[Records from a data source]
----------

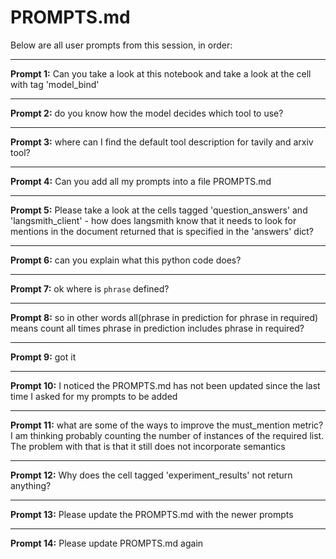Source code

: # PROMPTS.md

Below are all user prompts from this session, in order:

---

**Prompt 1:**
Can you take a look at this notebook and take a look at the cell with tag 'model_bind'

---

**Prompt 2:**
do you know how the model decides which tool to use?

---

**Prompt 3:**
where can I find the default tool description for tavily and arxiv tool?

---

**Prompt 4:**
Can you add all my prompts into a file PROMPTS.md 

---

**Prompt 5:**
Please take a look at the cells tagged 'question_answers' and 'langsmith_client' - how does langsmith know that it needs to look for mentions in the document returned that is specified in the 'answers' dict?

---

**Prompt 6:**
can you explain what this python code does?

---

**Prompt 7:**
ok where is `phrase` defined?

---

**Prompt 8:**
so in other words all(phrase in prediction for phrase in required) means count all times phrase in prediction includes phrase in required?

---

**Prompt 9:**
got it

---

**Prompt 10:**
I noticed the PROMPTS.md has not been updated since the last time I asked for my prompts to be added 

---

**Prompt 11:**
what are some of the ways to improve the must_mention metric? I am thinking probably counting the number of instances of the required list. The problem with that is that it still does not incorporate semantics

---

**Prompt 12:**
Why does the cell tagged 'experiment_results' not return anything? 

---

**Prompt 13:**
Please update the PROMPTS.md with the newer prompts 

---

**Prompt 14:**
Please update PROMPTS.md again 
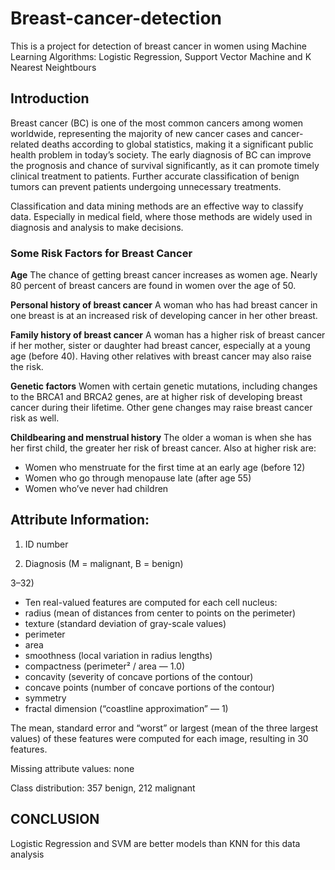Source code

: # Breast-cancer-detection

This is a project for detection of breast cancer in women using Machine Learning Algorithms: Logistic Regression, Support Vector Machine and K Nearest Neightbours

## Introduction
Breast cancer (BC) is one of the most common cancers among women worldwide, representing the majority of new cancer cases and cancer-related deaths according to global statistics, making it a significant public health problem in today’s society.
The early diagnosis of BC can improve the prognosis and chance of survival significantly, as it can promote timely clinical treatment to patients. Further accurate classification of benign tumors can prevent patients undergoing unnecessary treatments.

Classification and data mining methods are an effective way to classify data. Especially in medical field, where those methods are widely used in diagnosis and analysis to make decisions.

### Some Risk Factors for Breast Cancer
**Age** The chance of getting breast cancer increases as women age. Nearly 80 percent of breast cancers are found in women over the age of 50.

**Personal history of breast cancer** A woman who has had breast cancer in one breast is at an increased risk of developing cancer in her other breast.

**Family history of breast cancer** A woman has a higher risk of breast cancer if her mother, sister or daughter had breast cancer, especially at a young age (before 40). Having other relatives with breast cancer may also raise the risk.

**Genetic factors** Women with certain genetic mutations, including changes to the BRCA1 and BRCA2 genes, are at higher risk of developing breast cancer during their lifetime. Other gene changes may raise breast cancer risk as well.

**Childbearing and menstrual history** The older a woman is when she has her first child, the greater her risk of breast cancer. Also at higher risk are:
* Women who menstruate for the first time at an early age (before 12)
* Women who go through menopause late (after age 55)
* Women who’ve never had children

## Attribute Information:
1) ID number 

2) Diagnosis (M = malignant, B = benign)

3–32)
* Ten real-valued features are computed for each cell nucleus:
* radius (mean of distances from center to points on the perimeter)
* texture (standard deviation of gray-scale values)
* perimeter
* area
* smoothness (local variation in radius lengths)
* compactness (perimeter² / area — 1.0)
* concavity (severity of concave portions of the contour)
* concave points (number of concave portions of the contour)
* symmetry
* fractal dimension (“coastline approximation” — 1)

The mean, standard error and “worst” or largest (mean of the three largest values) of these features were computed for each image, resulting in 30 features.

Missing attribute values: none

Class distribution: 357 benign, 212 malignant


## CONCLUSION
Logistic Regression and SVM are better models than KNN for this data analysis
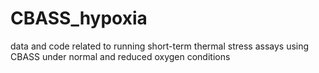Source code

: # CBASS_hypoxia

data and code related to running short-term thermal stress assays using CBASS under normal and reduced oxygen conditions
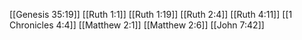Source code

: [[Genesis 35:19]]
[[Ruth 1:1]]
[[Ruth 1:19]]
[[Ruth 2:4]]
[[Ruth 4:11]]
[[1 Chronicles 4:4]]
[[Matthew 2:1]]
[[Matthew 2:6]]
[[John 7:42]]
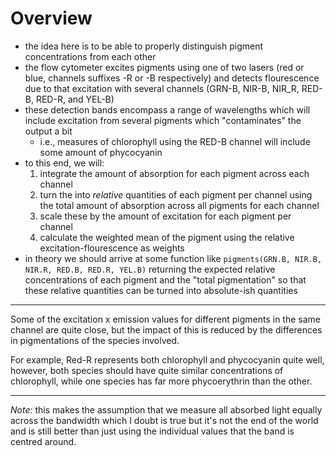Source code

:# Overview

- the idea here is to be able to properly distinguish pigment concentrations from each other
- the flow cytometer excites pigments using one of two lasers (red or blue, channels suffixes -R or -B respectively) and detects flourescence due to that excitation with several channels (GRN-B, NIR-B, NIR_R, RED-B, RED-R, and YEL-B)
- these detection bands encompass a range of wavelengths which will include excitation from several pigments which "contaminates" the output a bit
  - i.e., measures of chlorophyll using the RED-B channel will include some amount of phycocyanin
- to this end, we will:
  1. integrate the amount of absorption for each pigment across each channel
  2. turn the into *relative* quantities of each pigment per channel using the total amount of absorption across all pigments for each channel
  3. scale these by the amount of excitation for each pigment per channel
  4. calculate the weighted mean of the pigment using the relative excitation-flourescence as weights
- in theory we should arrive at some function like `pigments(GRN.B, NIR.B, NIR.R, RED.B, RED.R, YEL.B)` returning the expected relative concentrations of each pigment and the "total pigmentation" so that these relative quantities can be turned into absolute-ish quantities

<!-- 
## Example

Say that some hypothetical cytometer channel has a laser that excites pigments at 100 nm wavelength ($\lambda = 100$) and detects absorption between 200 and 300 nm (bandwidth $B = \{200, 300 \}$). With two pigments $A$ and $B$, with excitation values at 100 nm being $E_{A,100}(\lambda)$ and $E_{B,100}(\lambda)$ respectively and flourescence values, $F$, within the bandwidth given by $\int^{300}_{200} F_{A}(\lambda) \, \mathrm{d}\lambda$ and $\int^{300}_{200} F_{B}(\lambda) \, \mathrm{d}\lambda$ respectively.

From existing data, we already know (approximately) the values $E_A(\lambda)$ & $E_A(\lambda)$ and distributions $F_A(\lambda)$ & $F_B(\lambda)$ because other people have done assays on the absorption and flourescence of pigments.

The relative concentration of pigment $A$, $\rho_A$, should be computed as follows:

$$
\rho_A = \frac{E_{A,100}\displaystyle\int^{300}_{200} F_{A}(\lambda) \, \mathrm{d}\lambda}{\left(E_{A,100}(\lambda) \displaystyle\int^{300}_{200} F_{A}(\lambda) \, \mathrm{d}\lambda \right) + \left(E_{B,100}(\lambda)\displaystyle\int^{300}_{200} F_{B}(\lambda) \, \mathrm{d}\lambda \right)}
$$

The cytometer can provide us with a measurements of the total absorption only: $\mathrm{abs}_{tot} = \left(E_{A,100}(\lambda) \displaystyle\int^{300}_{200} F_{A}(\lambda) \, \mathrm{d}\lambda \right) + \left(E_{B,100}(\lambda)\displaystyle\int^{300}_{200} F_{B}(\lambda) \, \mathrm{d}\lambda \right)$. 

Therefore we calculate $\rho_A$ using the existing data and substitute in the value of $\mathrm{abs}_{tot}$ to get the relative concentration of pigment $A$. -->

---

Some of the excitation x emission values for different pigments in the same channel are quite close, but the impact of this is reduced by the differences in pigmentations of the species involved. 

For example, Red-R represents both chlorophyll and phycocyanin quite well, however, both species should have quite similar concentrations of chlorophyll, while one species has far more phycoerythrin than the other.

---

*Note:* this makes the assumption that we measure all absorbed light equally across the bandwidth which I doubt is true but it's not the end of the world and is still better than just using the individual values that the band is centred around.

----------

Each line of the entries where the string "take" occurs should be shown.

* **EXERCISE OUTPUT**:
Can you take a look at this notebook and take a look at the cell with tag 'model_bind'
Please take a look at the cells tagged 'question_answers' and 'langsmith_client' - how does langsmith know that it needs to look for mentions in the document returned that is specified in the 'answers' dict?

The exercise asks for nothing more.